Closed sjswerdloff closed 4 years ago

sjswerdloff commented 4 years ago

Return DICOM conformant UID in example

Description

changed example to convert uuid to string representation of bigint and append to an org root so the returned uid itself was DICOM conformant for an element with Value Representation of UI. Borrowed PYMEDPHYS_ROOT_UID for the example. Probably should have used PYDICOM org root: "1.2.826.0.1.3680043.8.498" or better yet... pydicom.uid.generate_uid() (which has an optional prefix/org_root argument) Related issues: # 130

Please include a summary of the change(s) and if relevant, any related issues above.

Checklist

or at least black didn't complain in any way it wasn't already complaining

Open questions

Questions that require more discussion or to be addressed in future development: Q1) Depending on the size/length of the org root, the generated value might need to be sliced to fit. This increases the likelihood of a collision. A mitigation of that is the use of the ORG_ROOT. Q2) As a child of pydicom, maybe it's better to use pydicom.uid.generate_uid() for the example

vsoch commented 4 years ago

hey @sjswerdloff thanks for the pointer on the contributing.md - I edited the first bullet so it directs all PRs to the master branch!

This is a great start for discussion! I think there are two ways to go about this - the first is to say "We don't want to go into gray area where we might potentially tell someone the wrong thing about generating uids. For the example here, we would update the function to be something named "generate_identity" and then perhaps use the same simple uuid.uuit4() to generate a PatientName or PatientID or something like that. The second option (that you've started here) is to keep the fields, and generate a unique id. But isn't this (for the most part) the job of the machine? So is is really a reasonable / real life example? My original intention was to show an example to generate a dummy identifier to replace the real identifiers during some de-identification process. For example, if we had dicoms for some research study.

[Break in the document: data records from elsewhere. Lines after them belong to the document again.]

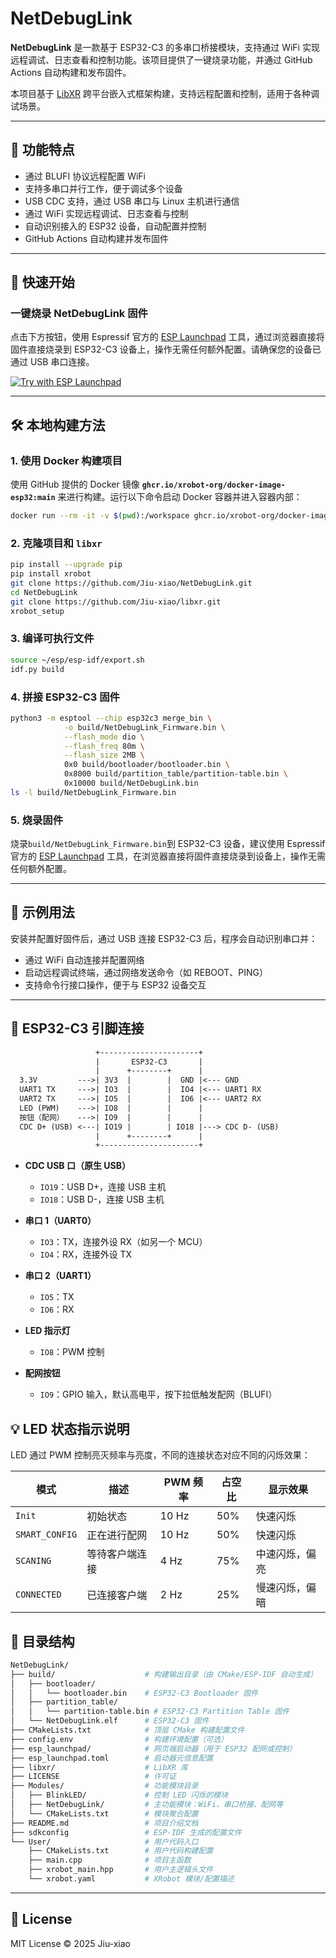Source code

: # NetDebugLink

**NetDebugLink** 是一款基于 ESP32-C3 的多串口桥接模块，支持通过 WiFi 实现远程调试、日志查看和控制功能。该项目提供了一键烧录功能，并通过 GitHub Actions 自动构建和发布固件。

本项目基于 [LibXR](https://github.com/Jiu-xiao/libxr) 跨平台嵌入式框架构建，支持远程配置和控制，适用于各种调试场景。

---

## 🔧 功能特点

- 通过 BLUFI 协议远程配置 WiFi
- 支持多串口并行工作，便于调试多个设备
- USB CDC 支持，通过 USB 串口与 Linux 主机进行通信
- 通过 WiFi 实现远程调试、日志查看与控制
- 自动识别接入的 ESP32 设备，自动配置并控制
- GitHub Actions 自动构建并发布固件

---

## 🚀 快速开始

### 一键烧录 NetDebugLink 固件

点击下方按钮，使用 Espressif 官方的 [ESP Launchpad](https://espressif.github.io/esp-launchpad) 工具，通过浏览器直接将固件直接烧录到 ESP32-C3 设备上，操作无需任何额外配置。请确保您的设备已通过 USB 串口连接。

[![Try with ESP Launchpad](https://espressif.github.io/esp-launchpad/assets/try_with_launchpad.png)](https://jiu-xiao.github.io/NetDebugLink/esp_launchpad/?flashConfigURL=https://raw.githubusercontent.com/Jiu-xiao/NetDebugLink/master/esp_launchpad.toml)

---

## 🛠️ 本地构建方法

### 1. 使用 Docker 构建项目

使用 GitHub 提供的 Docker 镜像 **`ghcr.io/xrobot-org/docker-image-esp32:main`** 来进行构建。运行以下命令启动 Docker 容器并进入容器内部：

```bash
docker run --rm -it -v $(pwd):/workspace ghcr.io/xrobot-org/docker-image-esp32:main /bin/bash
```

### 2. 克隆项目和 `libxr`

```bash
pip install --upgrade pip
pip install xrobot
git clone https://github.com/Jiu-xiao/NetDebugLink.git
cd NetDebugLink
git clone https://github.com/Jiu-xiao/libxr.git
xrobot_setup
```

### 3. 编译可执行文件

```bash
source ~/esp/esp-idf/export.sh
idf.py build
```

### 4. 拼接 ESP32-C3 固件

```bash
python3 -m esptool --chip esp32c3 merge_bin \
            -o build/NetDebugLink_Firmware.bin \
            --flash_mode dio \
            --flash_freq 80m \
            --flash_size 2MB \
            0x0 build/bootloader/bootloader.bin \
            0x8000 build/partition_table/partition-table.bin \
            0x10000 build/NetDebugLink.bin
ls -l build/NetDebugLink_Firmware.bin
```

### 5. 烧录固件

烧录`build/NetDebugLink_Firmware.bin`到 ESP32-C3 设备，建议使用 Espressif 官方的 [ESP Launchpad](https://espressif.github.io/esp-launchpad) 工具，在浏览器直接将固件直接烧录到设备上，操作无需任何额外配置。

---

## 🧪 示例用法

安装并配置好固件后，通过 USB 连接 ESP32-C3 后，程序会自动识别串口并：

- 通过 WiFi 自动连接并配置网络
- 启动远程调试终端，通过网络发送命令（如 REBOOT、PING）
- 支持命令行接口操作，便于与 ESP32 设备交互

---

## 📌 ESP32-C3 引脚连接

```txt
                   +----------------------+
                   |       ESP32-C3       |
                   |      +--------+      |
  3.3V         --->| 3V3  |        |  GND |<--- GND
  UART1 TX     --->| IO3  |        |  IO4 |<--- UART1 RX
  UART2 TX     --->| IO5  |        |  IO6 |<--- UART2 RX
  LED (PWM)    --->| IO8  |        |      |
  按钮（配网）   --->| IO9  |        |      |
  CDC D+ (USB) <---| IO19 |        | IO18 |---> CDC D- (USB)
                   |      +--------+      |
                   +----------------------+
```

- **CDC USB 口（原生 USB）**
  - `IO19`：USB D+，连接 USB 主机
  - `IO18`：USB D-，连接 USB 主机

- **串口 1（UART0）**
  - `IO3`：TX，连接外设 RX（如另一个 MCU）
  - `IO4`：RX，连接外设 TX

- **串口 2（UART1）**
  - `IO5`：TX
  - `IO6`：RX

- **LED 指示灯**
  - `IO8`：PWM 控制

- **配网按钮**
  - `IO9`：GPIO 输入，默认高电平，按下拉低触发配网（BLUFI）

## 💡 LED 状态指示说明

LED 通过 PWM 控制亮灭频率与亮度，不同的连接状态对应不同的闪烁效果：

| 模式           | 描述           | PWM 频率 | 占空比 | 显示效果       |
| -------------- | -------------- | -------- | ------ | -------------- |
| `Init`         | 初始状态       | 10 Hz    | 50%    | 快速闪烁       |
| `SMART_CONFIG` | 正在进行配网   | 10 Hz    | 50%    | 快速闪烁       |
| `SCANING`      | 等待客户端连接 | 4 Hz     | 75%    | 中速闪烁，偏亮 |
| `CONNECTED`    | 已连接客户端   | 2 Hz     | 25%    | 慢速闪烁，偏暗 |

## 📁 目录结构

```bash
NetDebugLink/
├── build/                    # 构建输出目录（由 CMake/ESP-IDF 自动生成）
│   ├── bootloader/
│   │   └── bootloader.bin    # ESP32-C3 Bootloader 固件
│   ├── partition_table/
│   │   └── partition-table.bin # ESP32-C3 Partition Table 固件
│   └── NetDebugLink.elf      # ESP32-C3 固件
├── CMakeLists.txt            # 顶层 CMake 构建配置文件
├── config.env                # 构建环境配置（可选）
├── esp_launchpad/            # 网页端启动器（用于 ESP32 配网或控制）
├── esp_launchpad.toml        # 启动器元信息配置
├── libxr/                    # LibXR 库
├── LICENSE                   # 许可证
├── Modules/                  # 功能模块目录
│   ├── BlinkLED/             # 控制 LED 闪烁的模块
│   ├── NetDebugLink/         # 主功能模块：WiFi、串口桥接、配网等
│   └── CMakeLists.txt        # 模块聚合配置
├── README.md                 # 项目介绍文档
├── sdkconfig                 # ESP-IDF 生成的配置文件
└── User/                     # 用户代码入口
    ├── CMakeLists.txt        # 用户代码构建配置
    ├── main.cpp              # 项目主函数
    ├── xrobot_main.hpp       # 用户主逻辑头文件
    └── xrobot.yaml           # XRobot 模块/配置描述
```

---

## 📄 License

MIT License © 2025 Jiu-xiao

I suspect the researchers wouldn't care much about these fields and would just blank them.

Whatever we decide, we need to be consistent, because this particular generate_uid is found across several files (examples, code, and docs)

I do think if you've put in the work to figure out how to generate a correct uid, it should definitely be added to https://github.com/pydicom/contrib-pydicom. So in summary - we would want to choose something consistent to do that is in line with a reasonably actual use case, and then make these changes across all the mentions of the function. Let me know your thoughts!

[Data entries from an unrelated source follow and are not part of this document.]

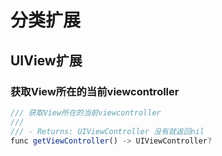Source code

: #  分类扩展


## UIView扩展
### 获取View所在的当前viewcontroller
```js
/// 获取View所在的当前viewcontroller
///
/// - Returns: UIViewController 没有就返回nil
func getViewController() -> UIViewController?
```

sjswerdloff commented 4 years ago

The second option (that you've started here) is to keep the fields, and generate a unique id. But isn't this (for the most part) the job of the machine?

For the creation of the original data, yes, creation of the UIDs is the responsibility of a variety of systems involved in the patient's journey. However, given we are trying to de-identify, real world UIDs tend to have time stamps in them. They shouldn't, but they do, and back before people were quite as worried about simply exposing the date as means of re-identifying data I did the same thing. As a vendor or developer, it's not unusual to store or export an SOP Instance as a file, often Part 10, with the SOP Instance UID being the major part of the file name, and if the SOP Instance UID you generated for the file has a time stamp in it, it makes it a lot easier to figure out quickly "which data you need to go look at". Being guilty of this practice, at least in the past, I don't find fault with the very large number of implementations that did this (and still do). So it is in fact important to replace the UIDs. And there are frequently references to a UID held in a separate object, so it is important to maintain consistency in replacing a UID

So is is really a reasonable / real life example?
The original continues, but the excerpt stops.